Смотритель поднял голову и улыбнулся, или, точнее сказать, заулыбался еще шире, потому что улыбался он почти непрестанно. А затем он произнес одно из двух слов, составлявших весь его словарь.
— Кими, — сказал он.
1861 год, монастырь Мусиндо.
Деревенские дети наблюдали за происходящим из леса. Их родители строго-настрого велели им держаться подальше от сотен сёгунских мушкетеров, занявших монастырь Мусиндо. Это был разумный совет, поскольку когда самураи принимаются сражаться друг с дружкой, всегда умирают ни в чем не повинные люди, которых угораздило очутиться рядом, — а тут явно назревала драка. Кими, конечно же, вовсе не собиралась пропускать приближающееся эффектное зрелище. Хотя она была девчонкой, и далеко не самой старшей из детей — ей сравнялось всего восемь, — ум и энергичность сделали ее заводилой. И кроме того, она была единственной, кого Горо слушался всегда. Горо, сын деревенской дурочки, был великаном.
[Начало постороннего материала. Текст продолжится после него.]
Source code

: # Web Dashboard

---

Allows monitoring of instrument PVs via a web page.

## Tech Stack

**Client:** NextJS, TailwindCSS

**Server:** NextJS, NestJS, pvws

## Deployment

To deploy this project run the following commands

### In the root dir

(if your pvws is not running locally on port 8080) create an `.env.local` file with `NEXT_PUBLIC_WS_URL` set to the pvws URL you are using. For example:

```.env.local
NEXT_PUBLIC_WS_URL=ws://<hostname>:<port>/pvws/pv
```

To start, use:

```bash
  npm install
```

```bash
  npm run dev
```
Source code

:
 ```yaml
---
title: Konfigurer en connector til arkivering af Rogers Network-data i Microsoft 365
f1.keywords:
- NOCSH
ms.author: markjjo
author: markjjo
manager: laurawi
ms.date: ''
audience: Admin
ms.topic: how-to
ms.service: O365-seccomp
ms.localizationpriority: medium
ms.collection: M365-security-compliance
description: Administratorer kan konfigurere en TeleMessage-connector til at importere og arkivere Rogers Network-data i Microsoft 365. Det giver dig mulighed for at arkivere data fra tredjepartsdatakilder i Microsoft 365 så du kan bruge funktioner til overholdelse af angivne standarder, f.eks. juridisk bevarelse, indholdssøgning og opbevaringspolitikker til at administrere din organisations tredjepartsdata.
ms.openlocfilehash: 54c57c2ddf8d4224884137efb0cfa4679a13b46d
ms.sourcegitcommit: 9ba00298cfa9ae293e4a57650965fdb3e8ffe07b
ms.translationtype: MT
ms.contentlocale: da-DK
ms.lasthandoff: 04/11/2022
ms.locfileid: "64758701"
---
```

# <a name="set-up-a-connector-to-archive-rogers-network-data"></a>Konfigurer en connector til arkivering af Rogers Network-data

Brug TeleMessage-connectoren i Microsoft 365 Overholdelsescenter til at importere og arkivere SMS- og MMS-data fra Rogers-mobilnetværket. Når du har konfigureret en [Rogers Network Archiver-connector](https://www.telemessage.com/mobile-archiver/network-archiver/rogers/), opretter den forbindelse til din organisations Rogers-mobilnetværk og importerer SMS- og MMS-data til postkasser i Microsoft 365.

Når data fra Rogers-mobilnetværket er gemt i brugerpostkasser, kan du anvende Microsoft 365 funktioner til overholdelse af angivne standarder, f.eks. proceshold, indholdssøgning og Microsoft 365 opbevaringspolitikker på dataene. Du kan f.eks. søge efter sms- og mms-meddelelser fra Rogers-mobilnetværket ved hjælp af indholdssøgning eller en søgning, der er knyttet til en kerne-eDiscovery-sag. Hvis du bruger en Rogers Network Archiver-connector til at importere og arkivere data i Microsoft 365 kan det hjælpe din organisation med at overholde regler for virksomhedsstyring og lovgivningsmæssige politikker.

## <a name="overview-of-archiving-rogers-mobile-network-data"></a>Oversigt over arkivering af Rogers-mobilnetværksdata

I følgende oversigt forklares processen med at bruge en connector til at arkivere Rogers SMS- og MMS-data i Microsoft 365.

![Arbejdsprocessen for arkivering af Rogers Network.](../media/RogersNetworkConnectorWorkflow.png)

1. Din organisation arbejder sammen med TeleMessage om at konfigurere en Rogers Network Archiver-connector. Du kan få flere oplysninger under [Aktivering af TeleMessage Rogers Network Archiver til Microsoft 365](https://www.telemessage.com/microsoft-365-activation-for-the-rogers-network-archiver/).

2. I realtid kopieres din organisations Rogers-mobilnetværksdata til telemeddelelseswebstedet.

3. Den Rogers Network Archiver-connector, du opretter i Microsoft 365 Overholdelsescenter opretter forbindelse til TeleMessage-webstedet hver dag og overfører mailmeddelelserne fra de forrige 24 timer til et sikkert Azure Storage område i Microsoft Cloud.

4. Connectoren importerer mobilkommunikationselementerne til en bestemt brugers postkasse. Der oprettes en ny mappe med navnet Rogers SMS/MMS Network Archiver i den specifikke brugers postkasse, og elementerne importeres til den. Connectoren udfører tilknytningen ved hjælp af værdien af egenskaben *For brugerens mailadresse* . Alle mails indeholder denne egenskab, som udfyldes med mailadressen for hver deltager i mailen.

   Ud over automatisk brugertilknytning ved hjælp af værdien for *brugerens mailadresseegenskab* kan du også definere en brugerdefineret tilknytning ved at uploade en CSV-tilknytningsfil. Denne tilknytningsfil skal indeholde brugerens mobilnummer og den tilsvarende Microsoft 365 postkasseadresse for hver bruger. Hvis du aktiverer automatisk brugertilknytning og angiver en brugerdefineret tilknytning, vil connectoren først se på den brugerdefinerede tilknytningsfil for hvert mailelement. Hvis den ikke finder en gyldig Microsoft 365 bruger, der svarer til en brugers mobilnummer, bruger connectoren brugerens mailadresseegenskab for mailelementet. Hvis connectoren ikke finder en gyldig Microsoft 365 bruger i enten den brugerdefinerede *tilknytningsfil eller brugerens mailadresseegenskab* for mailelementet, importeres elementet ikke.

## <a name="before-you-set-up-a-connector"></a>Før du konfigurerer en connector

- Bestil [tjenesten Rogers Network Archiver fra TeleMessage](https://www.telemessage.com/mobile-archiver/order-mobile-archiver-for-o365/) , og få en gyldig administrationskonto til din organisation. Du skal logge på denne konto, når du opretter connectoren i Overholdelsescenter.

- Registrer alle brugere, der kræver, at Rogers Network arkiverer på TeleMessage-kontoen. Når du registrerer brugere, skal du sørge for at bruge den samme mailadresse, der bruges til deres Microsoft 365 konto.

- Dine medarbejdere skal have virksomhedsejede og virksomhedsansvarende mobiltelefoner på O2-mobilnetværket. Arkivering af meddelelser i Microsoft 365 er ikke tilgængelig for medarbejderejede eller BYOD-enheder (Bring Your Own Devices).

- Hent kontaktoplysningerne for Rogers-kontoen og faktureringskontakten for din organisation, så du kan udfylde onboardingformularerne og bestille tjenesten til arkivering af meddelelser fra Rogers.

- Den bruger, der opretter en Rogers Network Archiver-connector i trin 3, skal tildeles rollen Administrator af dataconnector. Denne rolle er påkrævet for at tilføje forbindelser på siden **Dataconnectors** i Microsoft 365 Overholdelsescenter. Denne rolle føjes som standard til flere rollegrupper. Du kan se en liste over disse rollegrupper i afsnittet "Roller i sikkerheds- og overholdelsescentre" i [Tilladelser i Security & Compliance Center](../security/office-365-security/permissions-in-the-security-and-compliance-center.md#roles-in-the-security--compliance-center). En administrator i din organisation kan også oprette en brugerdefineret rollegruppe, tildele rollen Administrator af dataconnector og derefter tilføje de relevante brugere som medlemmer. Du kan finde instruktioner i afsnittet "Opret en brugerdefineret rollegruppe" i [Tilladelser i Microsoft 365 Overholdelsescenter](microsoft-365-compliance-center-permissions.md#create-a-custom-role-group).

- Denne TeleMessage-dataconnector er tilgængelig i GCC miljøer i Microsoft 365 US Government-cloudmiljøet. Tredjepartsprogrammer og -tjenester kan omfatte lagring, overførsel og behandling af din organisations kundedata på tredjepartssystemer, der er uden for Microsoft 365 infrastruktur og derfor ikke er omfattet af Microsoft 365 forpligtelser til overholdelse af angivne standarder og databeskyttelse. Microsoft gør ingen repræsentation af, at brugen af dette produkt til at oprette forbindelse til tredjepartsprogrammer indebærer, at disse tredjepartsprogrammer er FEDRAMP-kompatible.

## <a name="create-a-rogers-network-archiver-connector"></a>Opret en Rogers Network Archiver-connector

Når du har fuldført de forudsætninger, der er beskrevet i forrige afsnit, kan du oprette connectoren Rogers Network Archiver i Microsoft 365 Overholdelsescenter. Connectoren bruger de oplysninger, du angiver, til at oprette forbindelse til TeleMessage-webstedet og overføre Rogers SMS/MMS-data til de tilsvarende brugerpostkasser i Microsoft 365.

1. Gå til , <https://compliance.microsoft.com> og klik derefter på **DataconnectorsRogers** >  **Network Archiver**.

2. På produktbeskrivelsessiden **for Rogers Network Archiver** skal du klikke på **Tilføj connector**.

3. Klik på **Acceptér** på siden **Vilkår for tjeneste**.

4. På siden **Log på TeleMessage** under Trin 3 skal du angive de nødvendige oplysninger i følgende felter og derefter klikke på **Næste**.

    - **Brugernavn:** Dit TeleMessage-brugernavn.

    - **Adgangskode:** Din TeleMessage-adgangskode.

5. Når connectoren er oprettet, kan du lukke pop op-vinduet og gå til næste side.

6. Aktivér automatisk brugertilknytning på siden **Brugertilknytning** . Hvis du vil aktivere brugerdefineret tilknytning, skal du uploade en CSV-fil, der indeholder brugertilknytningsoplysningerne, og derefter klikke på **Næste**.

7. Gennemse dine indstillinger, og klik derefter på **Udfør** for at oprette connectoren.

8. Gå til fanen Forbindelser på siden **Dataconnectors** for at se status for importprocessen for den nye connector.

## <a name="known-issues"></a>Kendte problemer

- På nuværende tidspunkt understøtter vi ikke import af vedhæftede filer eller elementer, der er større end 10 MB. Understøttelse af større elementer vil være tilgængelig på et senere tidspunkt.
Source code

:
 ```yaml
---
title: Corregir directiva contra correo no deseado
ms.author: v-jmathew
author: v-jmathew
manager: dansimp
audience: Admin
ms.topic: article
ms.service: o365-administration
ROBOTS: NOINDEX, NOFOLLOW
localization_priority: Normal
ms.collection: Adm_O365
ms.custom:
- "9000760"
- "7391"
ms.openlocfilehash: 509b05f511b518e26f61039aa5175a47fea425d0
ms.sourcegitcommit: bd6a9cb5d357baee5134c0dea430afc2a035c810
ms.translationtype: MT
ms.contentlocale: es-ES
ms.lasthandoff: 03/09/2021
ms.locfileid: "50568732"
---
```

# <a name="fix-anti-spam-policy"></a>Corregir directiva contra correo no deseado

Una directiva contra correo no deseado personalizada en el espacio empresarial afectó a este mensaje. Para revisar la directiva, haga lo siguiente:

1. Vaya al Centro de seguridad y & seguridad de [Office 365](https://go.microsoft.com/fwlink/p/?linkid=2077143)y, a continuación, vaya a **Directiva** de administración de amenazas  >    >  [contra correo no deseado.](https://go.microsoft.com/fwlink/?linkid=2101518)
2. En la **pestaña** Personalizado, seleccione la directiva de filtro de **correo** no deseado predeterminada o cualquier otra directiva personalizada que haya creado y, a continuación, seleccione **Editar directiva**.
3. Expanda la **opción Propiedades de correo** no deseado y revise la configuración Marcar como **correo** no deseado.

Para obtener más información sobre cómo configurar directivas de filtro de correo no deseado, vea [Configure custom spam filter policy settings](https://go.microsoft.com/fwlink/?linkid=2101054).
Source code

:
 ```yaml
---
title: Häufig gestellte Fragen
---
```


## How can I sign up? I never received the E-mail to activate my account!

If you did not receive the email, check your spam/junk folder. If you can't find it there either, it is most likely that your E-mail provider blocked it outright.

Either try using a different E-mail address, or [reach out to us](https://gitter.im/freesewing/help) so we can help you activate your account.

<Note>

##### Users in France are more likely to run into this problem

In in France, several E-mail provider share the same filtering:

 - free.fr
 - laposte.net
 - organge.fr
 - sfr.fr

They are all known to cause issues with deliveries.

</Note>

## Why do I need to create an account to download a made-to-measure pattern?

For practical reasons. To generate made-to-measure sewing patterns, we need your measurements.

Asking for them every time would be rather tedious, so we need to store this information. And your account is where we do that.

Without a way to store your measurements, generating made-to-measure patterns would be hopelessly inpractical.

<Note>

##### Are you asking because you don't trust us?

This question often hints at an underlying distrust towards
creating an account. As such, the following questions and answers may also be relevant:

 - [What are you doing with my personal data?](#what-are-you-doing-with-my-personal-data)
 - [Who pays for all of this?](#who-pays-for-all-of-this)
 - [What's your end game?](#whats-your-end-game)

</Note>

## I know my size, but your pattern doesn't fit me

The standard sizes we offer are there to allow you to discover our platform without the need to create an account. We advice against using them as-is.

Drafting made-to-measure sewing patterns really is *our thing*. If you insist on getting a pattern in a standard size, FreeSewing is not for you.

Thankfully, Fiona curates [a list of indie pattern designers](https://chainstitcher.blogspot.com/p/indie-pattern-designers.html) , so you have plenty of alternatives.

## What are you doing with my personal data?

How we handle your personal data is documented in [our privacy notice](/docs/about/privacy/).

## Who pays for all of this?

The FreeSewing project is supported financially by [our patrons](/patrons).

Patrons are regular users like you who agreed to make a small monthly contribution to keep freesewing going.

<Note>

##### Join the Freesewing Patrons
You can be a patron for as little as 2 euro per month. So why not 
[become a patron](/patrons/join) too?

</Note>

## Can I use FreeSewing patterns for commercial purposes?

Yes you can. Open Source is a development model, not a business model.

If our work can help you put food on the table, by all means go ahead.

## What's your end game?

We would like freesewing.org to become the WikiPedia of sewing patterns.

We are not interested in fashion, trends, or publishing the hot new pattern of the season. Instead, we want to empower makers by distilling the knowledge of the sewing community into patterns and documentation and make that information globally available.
Он никогда не хотел никому ничего плохого. Но из-за того, что он был таким большим и таким сильным, он мог непреднамеренно причинить вред людям, и иногда действительно причинял. И дети заметили, что это происходит лишь тогда, когда Кими нету поблизости. Наверняка это было всего лишь совпадением. Но дети, самые суеверные изо всех человеческих существ, верили, что она обладает особым даром умиротворять Горо. И эта репутация пристала к ней на всю жизнь.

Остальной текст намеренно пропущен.